Source texts of formatted documents
§
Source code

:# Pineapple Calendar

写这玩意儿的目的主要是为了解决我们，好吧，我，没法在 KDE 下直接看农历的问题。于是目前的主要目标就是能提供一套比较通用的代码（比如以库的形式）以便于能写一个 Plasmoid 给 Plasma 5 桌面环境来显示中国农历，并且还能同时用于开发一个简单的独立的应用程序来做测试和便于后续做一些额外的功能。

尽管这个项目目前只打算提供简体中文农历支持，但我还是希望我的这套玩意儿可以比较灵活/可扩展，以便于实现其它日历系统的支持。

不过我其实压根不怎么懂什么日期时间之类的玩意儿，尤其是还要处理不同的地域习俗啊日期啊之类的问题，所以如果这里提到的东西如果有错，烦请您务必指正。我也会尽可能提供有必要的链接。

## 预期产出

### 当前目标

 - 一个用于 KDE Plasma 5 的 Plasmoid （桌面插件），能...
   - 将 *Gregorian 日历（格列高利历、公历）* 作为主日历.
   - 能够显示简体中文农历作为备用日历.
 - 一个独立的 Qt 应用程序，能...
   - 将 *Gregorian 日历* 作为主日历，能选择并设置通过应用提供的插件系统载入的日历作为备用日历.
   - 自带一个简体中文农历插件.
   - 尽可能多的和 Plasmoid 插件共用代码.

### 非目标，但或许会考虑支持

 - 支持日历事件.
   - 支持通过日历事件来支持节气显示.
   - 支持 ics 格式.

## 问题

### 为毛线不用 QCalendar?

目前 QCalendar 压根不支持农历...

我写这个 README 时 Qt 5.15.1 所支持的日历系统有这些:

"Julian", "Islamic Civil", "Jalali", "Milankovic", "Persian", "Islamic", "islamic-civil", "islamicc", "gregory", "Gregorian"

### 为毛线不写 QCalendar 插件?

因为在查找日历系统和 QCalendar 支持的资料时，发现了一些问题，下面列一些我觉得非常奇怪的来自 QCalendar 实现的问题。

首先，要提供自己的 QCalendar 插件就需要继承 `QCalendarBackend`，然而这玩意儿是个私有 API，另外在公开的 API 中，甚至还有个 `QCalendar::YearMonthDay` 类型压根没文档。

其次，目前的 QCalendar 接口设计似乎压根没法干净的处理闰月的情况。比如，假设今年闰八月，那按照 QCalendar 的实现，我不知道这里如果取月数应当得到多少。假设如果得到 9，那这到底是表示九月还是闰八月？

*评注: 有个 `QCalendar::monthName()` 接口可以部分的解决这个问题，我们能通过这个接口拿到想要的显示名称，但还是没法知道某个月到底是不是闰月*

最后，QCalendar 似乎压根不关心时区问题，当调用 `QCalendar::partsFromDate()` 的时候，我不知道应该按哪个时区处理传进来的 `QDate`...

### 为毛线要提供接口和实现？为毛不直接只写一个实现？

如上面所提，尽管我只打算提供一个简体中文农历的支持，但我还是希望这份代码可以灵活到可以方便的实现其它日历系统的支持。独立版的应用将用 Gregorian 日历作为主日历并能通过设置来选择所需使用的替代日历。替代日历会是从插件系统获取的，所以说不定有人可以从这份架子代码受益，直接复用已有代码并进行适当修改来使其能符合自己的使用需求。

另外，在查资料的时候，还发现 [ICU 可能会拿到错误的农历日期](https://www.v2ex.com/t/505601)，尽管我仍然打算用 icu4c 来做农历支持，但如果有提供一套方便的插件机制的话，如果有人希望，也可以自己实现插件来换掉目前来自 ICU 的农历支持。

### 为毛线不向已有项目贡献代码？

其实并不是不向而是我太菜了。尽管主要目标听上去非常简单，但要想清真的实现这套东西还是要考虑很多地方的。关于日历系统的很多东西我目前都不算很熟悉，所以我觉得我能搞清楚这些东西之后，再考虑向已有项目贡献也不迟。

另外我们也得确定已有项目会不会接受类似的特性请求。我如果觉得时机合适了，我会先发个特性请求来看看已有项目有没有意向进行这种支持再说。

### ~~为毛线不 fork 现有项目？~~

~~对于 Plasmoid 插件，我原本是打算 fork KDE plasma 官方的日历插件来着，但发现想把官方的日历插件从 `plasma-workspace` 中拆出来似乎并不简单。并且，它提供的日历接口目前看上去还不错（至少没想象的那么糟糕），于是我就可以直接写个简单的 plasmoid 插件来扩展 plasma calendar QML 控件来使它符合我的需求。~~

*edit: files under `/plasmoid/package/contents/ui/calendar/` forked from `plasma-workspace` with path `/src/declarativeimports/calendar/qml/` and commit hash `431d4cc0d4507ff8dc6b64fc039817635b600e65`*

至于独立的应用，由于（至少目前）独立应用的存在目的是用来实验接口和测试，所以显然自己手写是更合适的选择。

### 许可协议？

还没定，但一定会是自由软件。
§
▶ _Problem requirements_
In full and without alteration, write out the data above.

▶ _Solution to this task_
Source code

:# Pineapple Calendar

写这玩意儿的目的主要是为了解决我们，好吧，我，没法在 KDE 下直接看农历的问题。于是目前的主要目标就是能提供一套比较通用的代码（比如以库的形式）以便于能写一个 Plasmoid 给 Plasma 5 桌面环境来显示中国农历，并且还能同时用于开发一个简单的独立的应用程序来做测试和便于后续做一些额外的功能。

尽管这个项目目前只打算提供简体中文农历支持，但我还是希望我的这套玩意儿可以比较灵活/可扩展，以便于实现其它日历系统的支持。

不过我其实压根不怎么懂什么日期时间之类的玩意儿，尤其是还要处理不同的地域习俗啊日期啊之类的问题，所以如果这里提到的东西如果有错，烦请您务必指正。我也会尽可能提供有必要的链接。

## 预期产出

### 当前目标

 - 一个用于 KDE Plasma 5 的 Plasmoid （桌面插件），能...
   - 将 *Gregorian 日历（格列高利历、公历）* 作为主日历.
   - 能够显示简体中文农历作为备用日历.
 - 一个独立的 Qt 应用程序，能...
   - 将 *Gregorian 日历* 作为主日历，能选择并设置通过应用提供的插件系统载入的日历作为备用日历.
   - 自带一个简体中文农历插件.
   - 尽可能多的和 Plasmoid 插件共用代码.

### 非目标，但或许会考虑支持

 - 支持日历事件.
   - 支持通过日历事件来支持节气显示.
   - 支持 ics 格式.

## 问题

### 为毛线不用 QCalendar?

目前 QCalendar 压根不支持农历...

我写这个 README 时 Qt 5.15.1 所支持的日历系统有这些:

"Julian", "Islamic Civil", "Jalali", "Milankovic", "Persian", "Islamic", "islamic-civil", "islamicc", "gregory", "Gregorian"

### 为毛线不写 QCalendar 插件?

因为在查找日历系统和 QCalendar 支持的资料时，发现了一些问题，下面列一些我觉得非常奇怪的来自 QCalendar 实现的问题。

首先，要提供自己的 QCalendar 插件就需要继承 `QCalendarBackend`，然而这玩意儿是个私有 API，另外在公开的 API 中，甚至还有个 `QCalendar::YearMonthDay` 类型压根没文档。

其次，目前的 QCalendar 接口设计似乎压根没法干净的处理闰月的情况。比如，假设今年闰八月，那按照 QCalendar 的实现，我不知道这里如果取月数应当得到多少。假设如果得到 9，那这到底是表示九月还是闰八月？

*评注: 有个 `QCalendar::monthName()` 接口可以部分的解决这个问题，我们能通过这个接口拿到想要的显示名称，但还是没法知道某个月到底是不是闰月*

最后，QCalendar 似乎压根不关心时区问题，当调用 `QCalendar::partsFromDate()` 的时候，我不知道应该按哪个时区处理传进来的 `QDate`...

### 为毛线要提供接口和实现？为毛不直接只写一个实现？

如上面所提，尽管我只打算提供一个简体中文农历的支持，但我还是希望这份代码可以灵活到可以方便的实现其它日历系统的支持。独立版的应用将用 Gregorian 日历作为主日历并能通过设置来选择所需使用的替代日历。替代日历会是从插件系统获取的，所以说不定有人可以从这份架子代码受益，直接复用已有代码并进行适当修改来使其能符合自己的使用需求。

另外，在查资料的时候，还发现 [ICU 可能会拿到错误的农历日期](https://www.v2ex.com/t/505601)，尽管我仍然打算用 icu4c 来做农历支持，但如果有提供一套方便的插件机制的话，如果有人希望，也可以自己实现插件来换掉目前来自 ICU 的农历支持。

### 为毛线不向已有项目贡献代码？

其实并不是不向而是我太菜了。尽管主要目标听上去非常简单，但要想清真的实现这套东西还是要考虑很多地方的。关于日历系统的很多东西我目前都不算很熟悉，所以我觉得我能搞清楚这些东西之后，再考虑向已有项目贡献也不迟。

另外我们也得确定已有项目会不会接受类似的特性请求。我如果觉得时机合适了，我会先发个特性请求来看看已有项目有没有意向进行这种支持再说。

### ~~为毛线不 fork 现有项目？~~

~~对于 Plasmoid 插件，我原本是打算 fork KDE plasma 官方的日历插件来着，但发现想把官方的日历插件从 `plasma-workspace` 中拆出来似乎并不简单。并且，它提供的日历接口目前看上去还不错（至少没想象的那么糟糕），于是我就可以直接写个简单的 plasmoid 插件来扩展 plasma calendar QML 控件来使它符合我的需求。~~

*edit: files under `/plasmoid/package/contents/ui/calendar/` forked from `plasma-workspace` with path `/src/declarativeimports/calendar/qml/` and commit hash `431d4cc0d4507ff8dc6b64fc039817635b600e65`*

至于独立的应用，由于（至少目前）独立应用的存在目的是用来实验接口和测试，所以显然自己手写是更合适的选择。

### 许可协议？

还没定，但一定会是自由软件。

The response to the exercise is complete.